(Stored entries)
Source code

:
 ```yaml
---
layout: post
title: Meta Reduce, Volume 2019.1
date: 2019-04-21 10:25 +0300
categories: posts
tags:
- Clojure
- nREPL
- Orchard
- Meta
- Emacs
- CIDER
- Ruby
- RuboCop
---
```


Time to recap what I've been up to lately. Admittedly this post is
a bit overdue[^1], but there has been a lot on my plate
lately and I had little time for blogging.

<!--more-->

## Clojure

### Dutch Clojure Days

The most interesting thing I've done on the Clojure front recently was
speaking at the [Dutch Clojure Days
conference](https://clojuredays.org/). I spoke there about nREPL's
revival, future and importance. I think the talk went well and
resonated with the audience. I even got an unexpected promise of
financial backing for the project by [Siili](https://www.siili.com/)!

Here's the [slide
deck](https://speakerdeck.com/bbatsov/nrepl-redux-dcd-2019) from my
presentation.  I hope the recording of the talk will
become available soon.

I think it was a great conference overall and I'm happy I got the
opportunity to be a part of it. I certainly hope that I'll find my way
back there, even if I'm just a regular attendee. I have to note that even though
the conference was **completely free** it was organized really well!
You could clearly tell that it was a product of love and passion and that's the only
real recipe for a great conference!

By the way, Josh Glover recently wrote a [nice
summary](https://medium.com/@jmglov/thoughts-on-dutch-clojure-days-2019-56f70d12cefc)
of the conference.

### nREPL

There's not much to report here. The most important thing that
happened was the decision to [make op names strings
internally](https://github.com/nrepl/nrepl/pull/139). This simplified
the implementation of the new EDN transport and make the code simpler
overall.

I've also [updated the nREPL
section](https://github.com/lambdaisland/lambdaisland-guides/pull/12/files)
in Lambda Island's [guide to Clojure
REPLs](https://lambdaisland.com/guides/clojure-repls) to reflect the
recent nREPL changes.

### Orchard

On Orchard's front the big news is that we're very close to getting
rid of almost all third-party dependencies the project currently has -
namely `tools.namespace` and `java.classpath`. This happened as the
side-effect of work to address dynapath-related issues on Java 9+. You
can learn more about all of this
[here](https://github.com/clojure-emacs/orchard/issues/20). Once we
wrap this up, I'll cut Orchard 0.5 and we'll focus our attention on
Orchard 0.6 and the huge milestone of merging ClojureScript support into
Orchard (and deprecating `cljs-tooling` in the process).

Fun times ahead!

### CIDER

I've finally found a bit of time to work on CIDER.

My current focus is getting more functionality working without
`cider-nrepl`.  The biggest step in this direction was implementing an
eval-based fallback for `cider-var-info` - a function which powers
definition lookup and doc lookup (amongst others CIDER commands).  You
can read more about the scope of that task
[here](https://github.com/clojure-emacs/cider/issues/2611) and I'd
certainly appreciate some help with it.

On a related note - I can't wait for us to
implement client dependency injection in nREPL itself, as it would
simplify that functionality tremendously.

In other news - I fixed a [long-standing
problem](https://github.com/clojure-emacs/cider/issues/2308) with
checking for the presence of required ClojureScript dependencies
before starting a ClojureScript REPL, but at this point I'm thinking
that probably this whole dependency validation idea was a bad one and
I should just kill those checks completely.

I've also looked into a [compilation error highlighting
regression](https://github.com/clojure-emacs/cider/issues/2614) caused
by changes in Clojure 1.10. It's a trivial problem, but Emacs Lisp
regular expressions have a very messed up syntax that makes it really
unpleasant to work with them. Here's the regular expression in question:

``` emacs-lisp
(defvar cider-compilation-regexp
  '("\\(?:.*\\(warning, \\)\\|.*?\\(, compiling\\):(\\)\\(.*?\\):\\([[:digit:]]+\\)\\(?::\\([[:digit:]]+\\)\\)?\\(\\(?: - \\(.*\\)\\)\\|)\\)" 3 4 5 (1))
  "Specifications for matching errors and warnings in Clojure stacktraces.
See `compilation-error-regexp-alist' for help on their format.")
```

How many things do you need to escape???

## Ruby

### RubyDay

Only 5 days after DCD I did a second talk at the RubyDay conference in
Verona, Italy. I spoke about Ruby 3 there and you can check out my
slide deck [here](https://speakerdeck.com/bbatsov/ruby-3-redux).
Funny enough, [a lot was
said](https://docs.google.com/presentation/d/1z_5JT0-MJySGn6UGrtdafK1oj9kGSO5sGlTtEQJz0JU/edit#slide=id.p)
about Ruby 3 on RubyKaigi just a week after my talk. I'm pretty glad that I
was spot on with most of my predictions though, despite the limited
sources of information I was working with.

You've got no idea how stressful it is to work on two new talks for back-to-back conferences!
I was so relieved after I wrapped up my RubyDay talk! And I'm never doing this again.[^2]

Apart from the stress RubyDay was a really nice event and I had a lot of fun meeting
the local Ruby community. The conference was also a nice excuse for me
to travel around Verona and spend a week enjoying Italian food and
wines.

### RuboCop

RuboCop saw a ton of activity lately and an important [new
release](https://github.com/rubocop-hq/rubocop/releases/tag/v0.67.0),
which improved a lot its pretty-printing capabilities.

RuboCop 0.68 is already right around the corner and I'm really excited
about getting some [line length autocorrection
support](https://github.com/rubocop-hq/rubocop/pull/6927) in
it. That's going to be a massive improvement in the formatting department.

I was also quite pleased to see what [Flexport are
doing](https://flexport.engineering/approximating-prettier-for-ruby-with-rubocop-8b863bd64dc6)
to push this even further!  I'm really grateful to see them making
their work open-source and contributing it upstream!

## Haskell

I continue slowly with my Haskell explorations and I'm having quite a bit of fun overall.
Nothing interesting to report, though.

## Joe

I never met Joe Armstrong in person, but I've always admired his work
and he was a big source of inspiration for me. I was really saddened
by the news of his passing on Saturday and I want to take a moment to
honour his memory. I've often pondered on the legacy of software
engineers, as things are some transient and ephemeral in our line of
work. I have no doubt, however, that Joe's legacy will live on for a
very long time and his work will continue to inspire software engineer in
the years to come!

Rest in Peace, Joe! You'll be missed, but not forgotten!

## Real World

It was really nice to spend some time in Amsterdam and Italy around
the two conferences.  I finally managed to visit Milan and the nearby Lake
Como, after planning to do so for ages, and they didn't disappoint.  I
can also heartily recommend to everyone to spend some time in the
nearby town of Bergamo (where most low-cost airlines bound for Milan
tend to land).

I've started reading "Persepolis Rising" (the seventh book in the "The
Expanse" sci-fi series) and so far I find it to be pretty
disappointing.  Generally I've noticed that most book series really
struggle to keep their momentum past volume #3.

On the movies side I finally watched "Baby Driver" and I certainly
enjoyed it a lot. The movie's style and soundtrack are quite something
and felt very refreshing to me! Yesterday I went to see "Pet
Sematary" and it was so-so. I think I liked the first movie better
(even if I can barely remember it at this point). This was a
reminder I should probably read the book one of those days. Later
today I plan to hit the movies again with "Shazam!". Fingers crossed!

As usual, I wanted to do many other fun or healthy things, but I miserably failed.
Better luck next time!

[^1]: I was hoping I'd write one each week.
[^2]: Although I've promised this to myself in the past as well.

*What the task requires:*
Precisely reproduce the lines of the entries, beginning at the first and ending at the one containing "speaking at the [Dutch Clojure Days". Add nothing.

*Response area:*
Source code

:
 ```yaml
---
layout: post
title: Meta Reduce, Volume 2019.1
date: 2019-04-21 10:25 +0300
categories: posts
tags:
- Clojure
- nREPL
- Orchard
- Meta
- Emacs
- CIDER
- Ruby
- RuboCop
---
```


Time to recap what I've been up to lately. Admittedly this post is
a bit overdue[^1], but there has been a lot on my plate
lately and I had little time for blogging.

<!--more-->

## Clojure

### Dutch Clojure Days

The most interesting thing I've done on the Clojure front recently was
speaking at the [Dutch Clojure Days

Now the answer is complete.